En ese planteamiento, quizás debieran suprimirse desde ya los tres tradicionales cánticos bilingües de la estrofa conocida mundialmente, debajo de la hornacina del Santo Patrón (es una tradición de hace “solo” más de sesenta años), pidiendo a San Fermín su guía y protección ante la inminente carrera ante los toros.

Declaraba hace pocas fechas en una entrevista el ex archivero municipal José Luis Molins: “San Fermín es un elemento vertebrador de la identidad navarra”.

El historiador y profesor Román Felones hace dos años, en un artículo de opinión, decía: “Convendría recordarles a nuestros irreductibles laicistas un dato no menor, que habla mucho de nuestras raíces, de nuestro modo de ser y de sentir: nuestras fiestas tienen un equívoco origen religioso y se han articulado históricamente en torno a un patrón o patrona, que ha condicionado, en buena medida, el programa y desarrollo de las mismas”.

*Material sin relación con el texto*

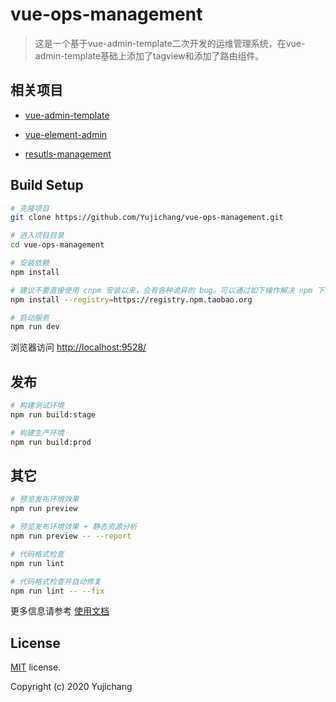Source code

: # vue-ops-management

> 这是一个基于vue-admin-template二次开发的运维管理系统，在vue-admin-template基础上添加了tagview和添加了路由组件。


## 相关项目
- [vue-admin-template](http://github.com/PanJiaChen/vue-admin-template)

- [vue-element-admin](https://github.com/PanJiaChen/vue-element-admin)

- [resutls-management](https://github.com/YUjichang/results-management)

## Build Setup

```bash
# 克隆项目
git clone https://github.com/Yujichang/vue-ops-management.git

# 进入项目目录
cd vue-ops-management

# 安装依赖
npm install

# 建议不要直接使用 cnpm 安装以来，会有各种诡异的 bug。可以通过如下操作解决 npm 下载速度慢的问题
npm install --registry=https://registry.npm.taobao.org

# 启动服务
npm run dev
```

浏览器访问 [http://localhost:9528/](http://localhost:9528/)

## 发布

```bash
# 构建测试环境
npm run build:stage

# 构建生产环境
npm run build:prod
```

## 其它

```bash
# 预览发布环境效果
npm run preview

# 预览发布环境效果 + 静态资源分析
npm run preview -- --report

# 代码格式检查
npm run lint

# 代码格式检查并自动修复
npm run lint -- --fix
```

更多信息请参考 [使用文档](https://panjiachen.github.io/vue-element-admin-site/zh/)

## License

[MIT](https://github.com/Yujichang/vue-ops-management/blob/master/LICENSE) license.

Copyright (c) 2020 Yujichang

María Ángeles Sánchez, periodista con un amplio y galardonado currículo ligado a las fiestas y tradiciones, escribía: “En España, país más festivo del mundo occidental, la fiesta significa tradición y respeto a la herencia recibida. Tienen las fiestas tradicionales unos rasgos de los que anda bien necesitado el mundo en que vivimos: respeto a la herencia recibida, mirada a la historia, conocimiento del pasado remoto e inmediato, gestos solidarios, sentido artístico, valoración de lo efímero y gratuito. Su propio carácter mestizo, agregador y acumulativo contrasta vivamente con los rasgos xenófobos, excluyentes y restrictivos que a menudo exhiben quienes equivocadamente defienden unos nacionalismos de patio de colegio o de juzgado de guardia”.

En tono más humorístico, me tomo la licencia de actualizar y contextualizar al autor del aludido escrito, exdiputado de Amaiur, cuando escribe: “sobre el rastreo de almas en algunas calles del casco viejo, como Jarauta, etc., o en los verdes espacios de la Vuelta del Castillo y los fosos de la Ciudadela o las orillas del Arga, lugares preferidos por quienes, a modo de txupinazo, se apuntan a echar un polvo nocturno a la salud del Santo Patrón”.

En la calle Jarauta, hace cien años no era preciso ese “rastreo”, doy fe desde casi mi nacimiento, pues allí vivían mis abuelos y mi madre (el autor creo llegó a Pamplona mucho más tarde), y sobre el “desahogo sexual” en el verde de la Vuelta del Castillo o los fosos, lo veo ahora un tanto complicado, dado que están cercados con antelación por el espectáculo de los fuegos artificiales.

Contestaba a principios de este siglo la periodista María Ángeles Sánchez a la pregunta: ¿Qué es lo mejor que le podía pasar a las fiestas populares en el milenio que empieza? “Que las dejen tranquilas, que no las manipulen, que no las utilicen con intereses espurios, que no trastoquen su hondo significado […] y que no formen parte de las campañas políticas de ningún signo”.

¡DEJEMOS, PUES, AL PUEBLO, CREYENTE O NO, Y A LA FIESTA EN PAZ!